The school was refurbished for £6 million in 2002 and reopened on 21 October 2002, precisely 100 years after the foundation stone for Ruskin Hall was laid. It was home to the International Project Space, and is the site of Birmingham's annual Creative Partnerships exhibition, a showcase of contemporary and visual art produced by local school students. The centre was the subject of controversy in 2008 regarding an exhibition honouring the work of author J. G. Ballard, which included sexually explicit images (described as "heavily pornographic" by a local councillor) and the wreckage of a car.

Alumni of the school include photographer Richard Billingham, artists Roger Hiorns and Donald Rodney, illustrator John Shelley, video artist Marty St. James, and actress Marjorie Yates.
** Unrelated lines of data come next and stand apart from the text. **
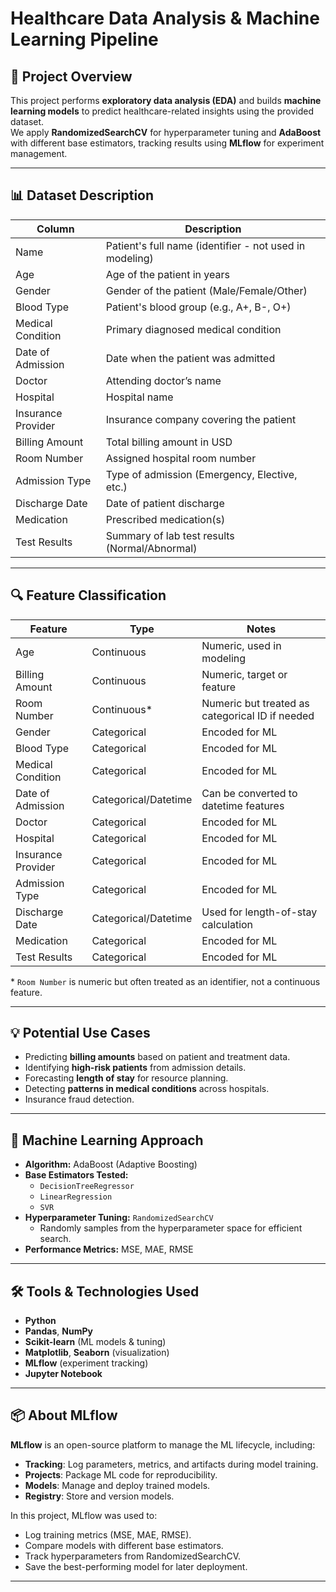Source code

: # Healthcare Data Analysis & Machine Learning Pipeline

## 📌 Project Overview
This project performs **exploratory data analysis (EDA)** and builds **machine learning models** to predict healthcare-related insights using the provided dataset.  
We apply **RandomizedSearchCV** for hyperparameter tuning and **AdaBoost** with different base estimators, tracking results using **MLflow** for experiment management.

---

## 📊 Dataset Description

| Column               | Description |
|----------------------|-------------|
| Name                 | Patient's full name (identifier - not used in modeling) |
| Age                  | Age of the patient in years |
| Gender               | Gender of the patient (Male/Female/Other) |
| Blood Type           | Patient's blood group (e.g., A+, B-, O+) |
| Medical Condition    | Primary diagnosed medical condition |
| Date of Admission    | Date when the patient was admitted |
| Doctor               | Attending doctor’s name |
| Hospital             | Hospital name |
| Insurance Provider   | Insurance company covering the patient |
| Billing Amount       | Total billing amount in USD |
| Room Number          | Assigned hospital room number |
| Admission Type       | Type of admission (Emergency, Elective, etc.) |
| Discharge Date       | Date of patient discharge |
| Medication           | Prescribed medication(s) |
| Test Results         | Summary of lab test results (Normal/Abnormal) |

---

## 🔍 Feature Classification

| Feature              | Type         | Notes |
|----------------------|-------------|-------|
| Age                  | Continuous  | Numeric, used in modeling |
| Billing Amount       | Continuous  | Numeric, target or feature |
| Room Number          | Continuous* | Numeric but treated as categorical ID if needed |
| Gender               | Categorical | Encoded for ML |
| Blood Type           | Categorical | Encoded for ML |
| Medical Condition    | Categorical | Encoded for ML |
| Date of Admission    | Categorical/Datetime | Can be converted to datetime features |
| Doctor               | Categorical | Encoded for ML |
| Hospital             | Categorical | Encoded for ML |
| Insurance Provider   | Categorical | Encoded for ML |
| Admission Type       | Categorical | Encoded for ML |
| Discharge Date       | Categorical/Datetime | Used for length-of-stay calculation |
| Medication           | Categorical | Encoded for ML |
| Test Results         | Categorical | Encoded for ML |

\* `Room Number` is numeric but often treated as an identifier, not a continuous feature.

---

## 💡 Potential Use Cases

- Predicting **billing amounts** based on patient and treatment data.
- Identifying **high-risk patients** from admission details.
- Forecasting **length of stay** for resource planning.
- Detecting **patterns in medical conditions** across hospitals.
- Insurance fraud detection.

---

## 🧠 Machine Learning Approach

- **Algorithm:** AdaBoost (Adaptive Boosting)  
- **Base Estimators Tested:**
  - `DecisionTreeRegressor`
  - `LinearRegression`
  - `SVR`
- **Hyperparameter Tuning:** `RandomizedSearchCV`
  - Randomly samples from the hyperparameter space for efficient search.
- **Performance Metrics:** MSE, MAE, RMSE

---

## 🛠 Tools & Technologies Used

- **Python**
- **Pandas**, **NumPy**
- **Scikit-learn** (ML models & tuning)
- **Matplotlib**, **Seaborn** (visualization)
- **MLflow** (experiment tracking)
- **Jupyter Notebook**

---

## 📦 About MLflow

**MLflow** is an open-source platform to manage the ML lifecycle, including:
- **Tracking**: Log parameters, metrics, and artifacts during model training.
- **Projects**: Package ML code for reproducibility.
- **Models**: Manage and deploy trained models.
- **Registry**: Store and version models.

In this project, MLflow was used to:
- Log training metrics (MSE, MAE, RMSE).
- Compare models with different base estimators.
- Track hyperparameters from RandomizedSearchCV.
- Save the best-performing model for later deployment.

---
From 2013, the School's courses moved to Birmingham City University's new Parkside Building in Birmingham city centre, with the Bournville site becoming home to the University's International College.

== International Project Space ==
The International Project Space (sometimes referred to as IPS:Bournville) was an art gallery located at the Bournville Centre for Visual Arts, which was a campus of Birmingham City University's Birmingham Institute of Art and Design in the Bournville district of Birmingham, England until 2013. The site is now home to the University's International College.

The gallery opened in 2002 and hosts a programme of exhibitions by local and international contemporary artists along with residencies and conferences. Former curators: Andrew Hunt, Matthew Williams, Andrew Bonacina.

Artists whose work has featured at the IPS include Hans Aarsman, Bill Brandt and Aleksandra Mir. David Osbaldeston, Steve Claydon, Ian Kiaer & Sara Mackillop, FREEE, Laure Provost.